El Estado se muestra, en una palabra, inoperante para resolver la guerra.

Es, por un lado, que la hipocresía de sus líderes tiene a la fuerza pública, sobre todo a la Policía, en un estado constante de shock que se traduce en el despliegue más letal del instinto de supervivencia, el de matar para evitar ser asesinado, o en una moral cada vez más baja.

Y es, sobre todo, que la reserva moral de esos generales, comisionados y políticos se agotó cuando, a cambio de los votos y las garantías logísticas que les permitieron afianzarse en el poder, dieron a las pandillas la capacidad de utilizar la vida de miles de salvadoreños como moneda de cambio.

De muy poco sirven ya las arengas altisonantes de los funcionarios cuyas explosiones verbales suenan siempre a panfleto ensayado y nunca a atisbo de solución. Sus insinuaciones nos invitan a pensar, por ejemplo, que nos preparemos para una batalla larga, para hacer sacrificios, y de paso nos sugieren que no seamos demasiado exigentes, que en estas cosas las bases del Estado de Derecho, como la presunción de inocencia o el debido proceso, pueden no ser compatibles con la derrota del otro, del enemigo, de la némesis (que es como el Estado ha bautizado a su penúltima acción contra las pandillas).

Mientras los funcionarios se rebuscan en ese ejercicio de justificar la guerra y sus métodos, los muertos siguen muriendo: pandilleros, policías y civiles, si de alguna manera hay que llamar a los cientos de jóvenes que, por no tener para más, se quedaron a vivir para siempre en los barrios y cantones en los que ese mismo Estado cedió el control a las pandillas hace muchos años.

La guerra produce muertos y también refugiados que siguen emprendiendo rumbo norte para huir de ella.

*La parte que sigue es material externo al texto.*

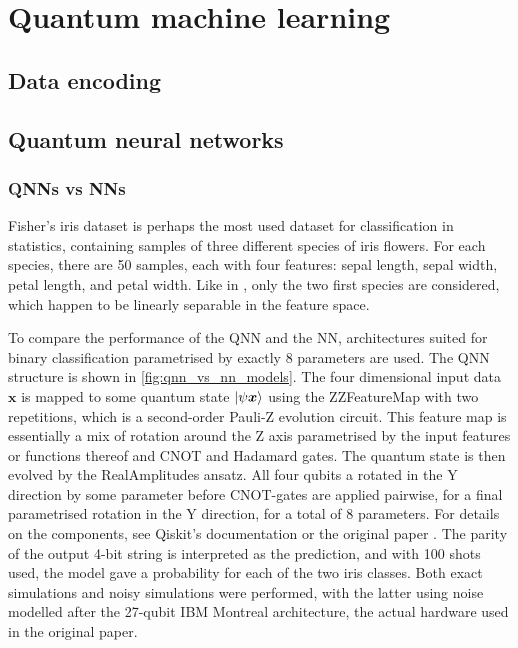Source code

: \chapter{Quantum machine learning}

\section{Data encoding}

\section{Quantum neural networks}

\subsection{QNNs vs NNs}
Fisher's iris dataset is perhaps the most used dataset for classification in statistics, containing samples of three different species of iris flowers. For each species, there are 50 samples, each with four features: sepal length, sepal width, petal length, and petal width. Like in \cite{abbas2021}, only the two first species are considered, which happen to be linearly separable in the feature space.

To compare the performance of the QNN and the NN, architectures suited for binary classification parametrised by exactly 8 parameters are used. The QNN structure is shown in \cref{fig:qnn_vs_nn_models}. The four dimensional input data $\bm{x}$ is mapped to some quantum state $\ket{\psi{\bm{x}}}$ using the ZZFeatureMap with two repetitions, which is a second-order Pauli-Z evolution circuit. This feature map is essentially a mix of rotation around the Z axis parametrised by the input features or functions thereof and CNOT and Hadamard gates. The quantum state is then evolved by the RealAmplitudes ansatz. All four qubits a rotated in the Y direction by some parameter before CNOT-gates are applied pairwise, for a final parametrised rotation in the Y direction, for a total of 8 parameters. For details on the components, see Qiskit's documentation \cite{qiskit} or the original paper \cite{abbas2021}. The parity of the output 4-bit string is interpreted as the prediction, and with 100 shots used, the model gave a probability for each of the two iris classes. Both exact simulations and noisy simulations were performed, with the latter using noise modelled after the 27-qubit IBM Montreal architecture, the actual hardware used in the original paper.

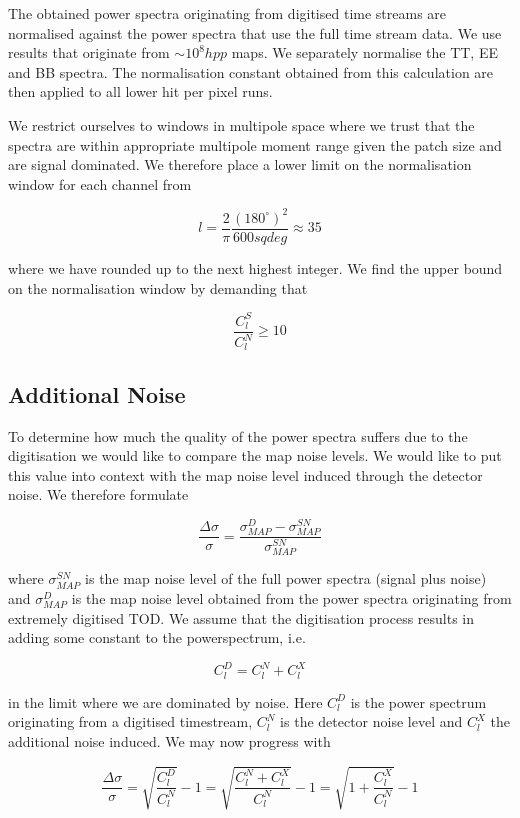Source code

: \documentclass[apj]{emulateapj}
\begin{document}
The obtained power spectra originating from digitised time streams are normalised against the power spectra that use the full time stream data. We use results that originate from $\sim 10^8hpp$ maps. We separately normalise the TT, EE and BB spectra. The normalisation constant obtained from this calculation are then applied to all lower hit per pixel runs.

We restrict ourselves to windows in multipole space where we trust that the spectra are within appropriate multipole moment range given the patch size and are signal dominated. We therefore place a lower limit on the normalisation window for each channel from

\[ l = \frac{2}{\pi} \frac{(180^\circ )^2}{600 sqdeg} \approx 35 \]

where we have rounded up to the next highest integer. We find the upper bound on the normalisation window by demanding that

\[ \frac{C_l^{S}}{C_l^{N}} \geq 10 \]

\subsection{Additional Noise}
\label{subsec:additionalnoise}

To determine how much the quality of the power spectra suffers due to the digitisation we would like to compare the map noise levels. We would like to put this value into context with the map noise level induced through the detector noise. We therefore formulate

\[ \frac{\Delta \sigma}{\sigma} = \frac{\sigma_{MAP}^{D}-\sigma_{MAP}^{SN}}{\sigma_{MAP}^{SN}} \]

where $\sigma_{MAP}^{SN}$ is the map noise level of the full power spectra (signal plus noise) and $\sigma_{MAP}^{D}$ is the map noise level obtained from the power spectra originating from extremely digitised TOD. We assume that the digitisation process results in adding some constant  to the powerspectrum, i.e.

\[ C_l^D = C_l^N + C_l^X \]

in the limit where we are dominated by noise. Here $C_l^D$ is the power spectrum originating from a digitised timestream, $C_l^N$ is the detector noise level and $C_l^X$ the additional noise induced. We may now progress with

\[\frac{\Delta \sigma}{\sigma} = \sqrt{\frac{C_l^D}{C_l^{N}}} - 1  = \sqrt{\frac{C_l^N + C_l^X}{C_l^{N}}} - 1 = \sqrt{1 + \frac{C_l^X}{C_l^{N}}} - 1  \]
\end{document}
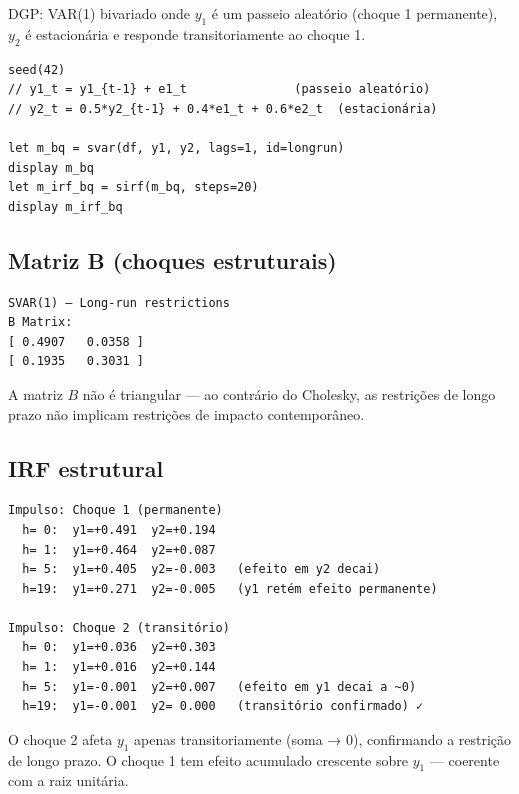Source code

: DGP: VAR(1) bivariado onde $y_1$ é um passeio aleatório (choque 1 permanente),
$y_2$ é estacionária e responde transitoriamente ao choque 1.

\begin{lstlisting}[caption={SVAR Blanchard-Quah}]
seed(42)
// y1_t = y1_{t-1} + e1_t               (passeio aleatório)
// y2_t = 0.5*y2_{t-1} + 0.4*e1_t + 0.6*e2_t  (estacionária)

let m_bq = svar(df, y1, y2, lags=1, id=longrun)
display m_bq
let m_irf_bq = sirf(m_bq, steps=20)
display m_irf_bq
\end{lstlisting}

\subsection*{Matriz B (choques estruturais)}

\begin{lstlisting}[language={}, basicstyle=\ttfamily\small, frame=none,
  numbers=none, backgroundcolor=\color{codbg}]
SVAR(1) — Long-run restrictions
B Matrix:
[ 0.4907   0.0358 ]
[ 0.1935   0.3031 ]
\end{lstlisting}

A matriz $B$ não é triangular — ao contrário do Cholesky, as restrições de
longo prazo não implicam restrições de impacto contemporâneo.

\subsection*{IRF estrutural}

\begin{lstlisting}[language={}, basicstyle=\ttfamily\small, frame=none,
  numbers=none, backgroundcolor=\color{codbg}]
Impulso: Choque 1 (permanente)
  h= 0:  y1=+0.491  y2=+0.194
  h= 1:  y1=+0.464  y2=+0.087
  h= 5:  y1=+0.405  y2=-0.003   (efeito em y2 decai)
  h=19:  y1=+0.271  y2=-0.005   (y1 retém efeito permanente)

Impulso: Choque 2 (transitório)
  h= 0:  y1=+0.036  y2=+0.303
  h= 1:  y1=+0.016  y2=+0.144
  h= 5:  y1=-0.001  y2=+0.007   (efeito em y1 decai a ~0)
  h=19:  y1=-0.001  y2= 0.000   (transitório confirmado) ✓
\end{lstlisting}

O choque 2 afeta $y_1$ apenas transitoriamente (soma → 0), confirmando a
restrição de longo prazo. O choque 1 tem efeito acumulado crescente sobre $y_1$
— coerente com a raiz unitária.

Pero la guerra sigue produciendo, además, oportunistas, como el actual presidente de la Asamblea, a quien ir y volver al absurdo de la pena de muerte -la ineficacia del Estado salvadoreño, su corrupción, impide siquiera iniciar una discusión sobre la posibilidad de darle potestad sobre la vida de nadie- parece bastarle para echar tierra sobre todos los señalamientos que pesan sobre él y su partido. O como los funcionarios del FMLN a quienes basta con apelar a su manual de bobos para evitar explicar por qué sus líderes ofrecen tratos, dinero y amnistías a los pandilleros al mismo tiempo que se visten de valientes para combatirlos en… enfrentamientos. O los de ARENA, que también se fueron a sentar con los pandilleros, los que negocian a punta de homicidios, para intentar así cuotas de poder que hace ya un buen rato dejaron de ganar por las buenas.

“En tiempos de guerra la verdad es tan preciosa que debería estar protegida por guardaespaldas”, dijo alguna vez el premier inglés Winston Churchill. Y la verdad, nos enseñó el beato Romero, suele estar entre quienes sufren. Revista Factum ha ido ahí, a las víctimas, a los padres de los desaparecidos, a los habitantes de las casas a las que el Estado derribó las puertas sin más razón que el miedo, a los policías desanimados por las mentiras de sus líderes, a los jóvenes que aún le quedan a la generación de salvadoreños que son las principales víctimas de esta nueva guerra. Ahí hemos ido para contarla.